Data entries
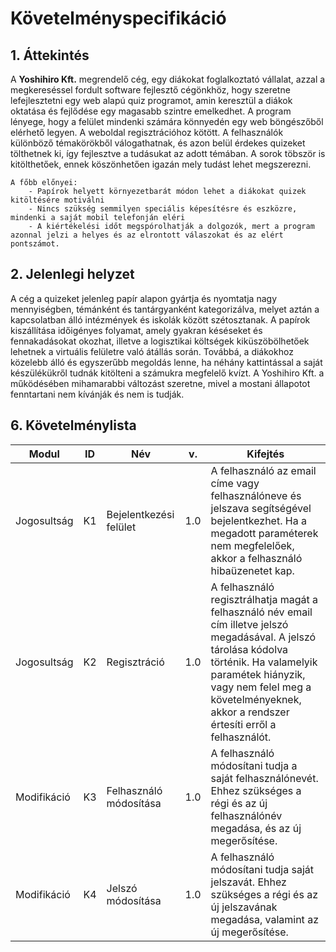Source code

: # Követelményspecifikáció

## 1. Áttekintés

 A **Yoshihiro Kft.** megrendelő cég, egy diákokat foglalkoztató vállalat, azzal a megkereséssel fordult software fejlesztő cégönkhöz, hogy szeretne lefejlesztetni egy web alapú quiz programot, amin keresztül a diákok oktatása és fejlődése egy magasabb szintre emelkedhet. A program lényege, hogy a felület mindenki számára könnyedén egy web böngészőből elérhető legyen. A weboldal regisztrációhoz kötött. A felhasználók különböző témakörökből válogathatnak, és azon belül érdekes quizeket tölthetnek ki, így fejlesztve a tudásukat az adott témában. A sorok töbször is kitölthetőek, ennek köszönhetően igazán mely tudást lehet megszerezni.

    A főbb előnyei:
        - Papírok helyett környezetbarát módon lehet a diákokat quizek kitöltésére motiválni
        - Nincs szükség semmilyen speciális képesítésre és eszközre, mindenki a saját mobil telefonján eléri
        - A kiértékelési időt megspórolhatják a dolgozók, mert a program azonnal jelzi a helyes és az elrontott válaszokat és az elért pontszámot.
        

## 2. Jelenlegi helyzet

  A cég a quizeket jelenleg papír alapon gyártja és nyomtatja nagy mennyiségben, témánként és tantárgyanként kategorizálva, melyet aztán a kapcsolatban álló intézmények és iskolák között szétosztanak. A papírok kiszállítása időigényes folyamat, amely gyakran késéseket és fennakadásokat okozhat, illetve a logisztikai költségek kiküszöbölhetőek lehetnek a virtuális felületre való átállás során. Továbbá, a diákokhoz közelebb álló és egyszerűbb megoldás lenne, ha néhány kattintással a saját készülékükről tudnák kitölteni a számukra megfelelő kvízt. A Yoshihiro Kft. a működésében mihamarabbi változást szeretne, mivel a mostani állapotot fenntartani nem kívánják és nem is tudják.


  ## 6. Követelménylista
  |Modul   |ID   |Név   |v.   |Kifejtés   |
|---|---|---|---|-----|
|Jogosultság   |K1   |Bejelentkezési felület|1.0   |A felhasználó az email címe vagy felhasználóneve és jelszava segítségével bejelentkezhet. Ha a megadott paraméterek nem megfelelőek, akkor a felhasználó hibaüzenetet kap.  |
|Jogosultság   |K2   |Regisztráció   |1.0   |A felhasználó regisztrálhatja magát a felhasználó név email cím illetve jelszó megadásával. A jelszó tárolása kódolva történik. Ha valamelyik paramétek hiányzik, vagy nem felel meg a követelményeknek, akkor a rendszer értesíti erről a felhasználót.   |
|Modifikáció   |K3   |Felhasználó módosítása   |1.0   |A felhasználó módosítani tudja a saját felhasználónevét. Ehhez szükséges a régi és az új felhasználónév megadása, és az új megerősítése.    |
|Modifikáció   |K4   |Jelszó módosítása  | 1.0  | A felhasználó módosítani tudja saját jelszavát. Ehhez szükséges a régi és az új jelszavának megadása, valamint az új megerősítése.   |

WORK TO BE COMPLETED – Begin at the first line of the records and please reproduce every line exactly through the one containing "## 1. Áttekintés", leaving all pictures out.

REPLY –
Source code

: # Követelményspecifikáció

## 1. Áttekintés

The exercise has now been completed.